Weekly Update March 11 2019
Interesting News
- NorthRiver Midstream Energy 5 gas plant license for existing gas plants in BC
- Enerchem International Inc. new Injection/disposal facility 16-31-073-05W5
- 87 new well license on BC
- Shell approved license for 6 well pad 06-24-064-22W5
- Surge approved for a 3 well pad 05-06-091-12W5
- Tourmaline approved 4 well pad 07-09-049-19W5
- Keyera Energy approved for a 3 well LPG Pad 04-14-055-22W4
- Encana Corporation started the spud of 14-13-072-09W6 8 well pad
- NuVista Energy Ltd. completed spud of 3 well pad 07-14-068-07W6
- Cenovus Energy Inc. to finish spud 11 well pad 11-06-076-05W4
- Chevron finish spud of 6 well pad 13-17-062-20W5
- Nuvista complete the spud of 8 well pad 01-19-070-08W6
First Facility License since Oct 1 2018 (or greater)
- Advantage Oil & Gas Ltd._Licence Amendment_Gas processing plant _AB_05-02-076-12W6
- ENERCHEM INTERNATIONAL INC._New Licence_Injection/disposal facility -_AB_16-31-073-05W5
First Well License since Oct 1 2018 (or greater)
- Keyera Energy Limited Partnership_AB_ST. ALBERT_04-14-055-22W4
- Dejour Energy Inc._BC_BC_NTS: B -089-E/094-H-01
First Wells Drilled Since Oct 1 2017 (or greater)
- CONFLUX ENERGY_AB_WAINWRIGHT_12-03-040-04W4
- AMHERST ENERGY INC._AB_WAINWRIGHT_13-05-052-03W4
- PetroChina Canada_AB_BONNYVILLE_10-14-090-14W4
Rigs First Time Drilling Since Apr 1 2018
- None
Other News
- Yangarra Resources – decommissioning liabilities includes 26 inactive wells, all of which are scheduled to be abandoned before the end of 2019.
- Freehold Royalties currently forecasting 20 net wells will be drilled on our lands in 2019, representing a 6% decrease over 2018.
- Paramount Resources capital budget for 2019 is $350 million and production between 80,000 Boe/d and 81,000 Boe/d focused on growing Montney production at Wapiti and Karr, increasing liquids sales and per-unit netbacks. Budgeted $32 million for abandonment and reclamation activities in 2019, including those at Hawkeye and Zama.
- Crescent Point continues to advance its key focus areas. In Viewfield, the Company’s waterflood program has allowed for a base decline rate of approximately 25 percent in 2019. converted 79 producing wells to water injection wells in 2018 for approximately $50 million. The Company plans to convert approximately 145 wells in 2019 for approximately $40 million, highlighting its focus on cost reductions while advancing decline mitigation techniques.

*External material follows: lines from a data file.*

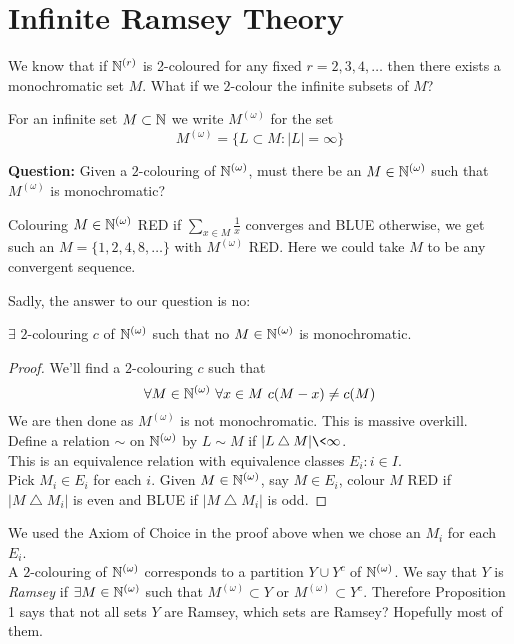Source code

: \documentclass[a4paper]{article}
\newcommand{\Nomega}{\N^{(\omega)}}
\newcommand{\Momega}{M^{(\omega)}}
\begin{document}
  \section{Infinite Ramsey Theory}
  We know that if $\mathbb{N}^{(r)}$ is 2-coloured for any fixed $r = 2, 3, 4, \dots$
  then there exists a monochromatic set $M$. What if we $2$-colour the
  infinite subsets of $M$?
  \begin{defi}[$\Momega$]\index{$\Momega$}
    For an infinite set $M \subset \mathbb{N}$ we write $\Momega$ for the set
    \[ \Momega = \{L \subset M :|L| = \infty\}\]
  \end{defi}
  \textbf{Question:} Given a $2$-colouring of $\Nomega$, must
  there be an $M \in \Nomega$ such that $\Momega$ is monochromatic?
  \begin{eg}
    Colouring $M \in \Nomega$ RED if $\sum_{x \in M}\frac{1}{x}$ converges and
    BLUE otherwise, we get such an $M = \{1,2,4,8,\dots\}$ with $\Momega$ RED.
    Here we could take $M$ to be any convergent sequence.
  \end{eg}Sadly, the answer to our question is no:
  \begin{prop}
    $\exists$ $2$-colouring $c$ of $\Nomega$ such that no $M \in \Nomega$ is monochromatic.
  \end{prop}
  \begin{proof}
    We'll find a $2$-colouring $c$ such that
    \[\forall M \in \Nomega \ \forall x \in M \ c(M-x) \neq c(M)\]
    We are then done as $\Momega$ is not monochromatic. This is massive
    overkill.\\
    Define a relation $\sim$ on $\Nomega$ by $L \sim M$ if $|L \bigtriangleup M| \<
    \infty$.\\
    This is an equivalence relation with equivalence classes $E_i : i \in I$.\\
    Pick $M_i \in E_i$ for each $i$. Given $M \in \Nomega$, say $M \in E_i$,
    colour $M$ RED if $|M \bigtriangleup M_i|$ is even and BLUE if $|M
    \bigtriangleup M_i|$ is odd.
  \end{proof}
  We used the Axiom of Choice in the proof above when we chose an $M_i$ for each
  $E_i$.\\
  A $2$-colouring of $\Nomega$ corresponds to a partition $Y \cup Y^c$ of
  $\Nomega$. We say that $Y$ is \textit{Ramsey} if $\exists M \in \Nomega$ such
  that $\Momega \subset Y$ or $\Momega \subset Y^c$. Therefore Proposition 1
  says that not all sets $Y$ are Ramsey, which sets are Ramsey? Hopefully most
  of them.\\
\end{document}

- Obsidian Energy implemented a manufacturing drilling model in the Cardium in the second half of 2018 that delivered significant cost efficiencies
- Canadian Natural planned 38 day turnaround at the Scotford Upgrader is targeted for April and May 2019, at which time the Upgrader will run at restricted net rates of approximately 162,000 bbl/d of SCO. At AOSP, additional planned pit stop activities are targeted for the fall of 2019.

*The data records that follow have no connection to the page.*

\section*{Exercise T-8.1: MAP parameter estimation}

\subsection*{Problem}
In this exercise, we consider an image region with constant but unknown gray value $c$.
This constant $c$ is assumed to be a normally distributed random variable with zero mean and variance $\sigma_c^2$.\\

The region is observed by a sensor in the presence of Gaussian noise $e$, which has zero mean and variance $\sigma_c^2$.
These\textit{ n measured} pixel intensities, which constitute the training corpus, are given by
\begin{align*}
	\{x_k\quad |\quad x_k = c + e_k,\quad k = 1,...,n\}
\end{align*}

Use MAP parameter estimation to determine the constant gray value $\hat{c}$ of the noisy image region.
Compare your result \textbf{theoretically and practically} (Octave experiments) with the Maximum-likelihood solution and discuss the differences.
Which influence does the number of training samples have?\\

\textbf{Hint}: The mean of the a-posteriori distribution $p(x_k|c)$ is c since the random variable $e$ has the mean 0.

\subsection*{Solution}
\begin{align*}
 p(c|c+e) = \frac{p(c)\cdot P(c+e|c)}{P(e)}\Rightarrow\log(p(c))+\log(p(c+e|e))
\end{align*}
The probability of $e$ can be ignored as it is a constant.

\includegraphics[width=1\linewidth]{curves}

- Peyto drilled its first Montney horizontal well in the Wildhay area in the fourth quarter, following up on the land purchase in Q3 2018. limited drilling activity to 3 Cardium focused rigs running in 2019.
- NuVista Energy 7 wells to be drilled in Bilbo in 2019.
- Kelt 2018, the Company spent $168.7 million on drill and complete operations, $118.5 million on equipment, facilities and pipelines (includes $10.0 million of inventory) and $5.5 million on land and seismic.
- Pengrowth reached agreement with Ironclad Energy Partners LLC (“Ironclad”), a wholly owned subsidiary of Stonepeak Infrastructure Partners, and signed a Letter of Intent (“LOI“) regarding the engineering, design, construction, commissioning, asset management, energy management and ownership of a new cogeneration facility at Lindbergh.
- Baytex Energy 80% of our capital program is directed to our high operating netback light oil assets in the Eagle Ford and Viking.
- Cardinal Energy realized an all-in cost reduction for these three wells of more than 13%, when compared to our costs for previous Glauc channel wells drilled in this area.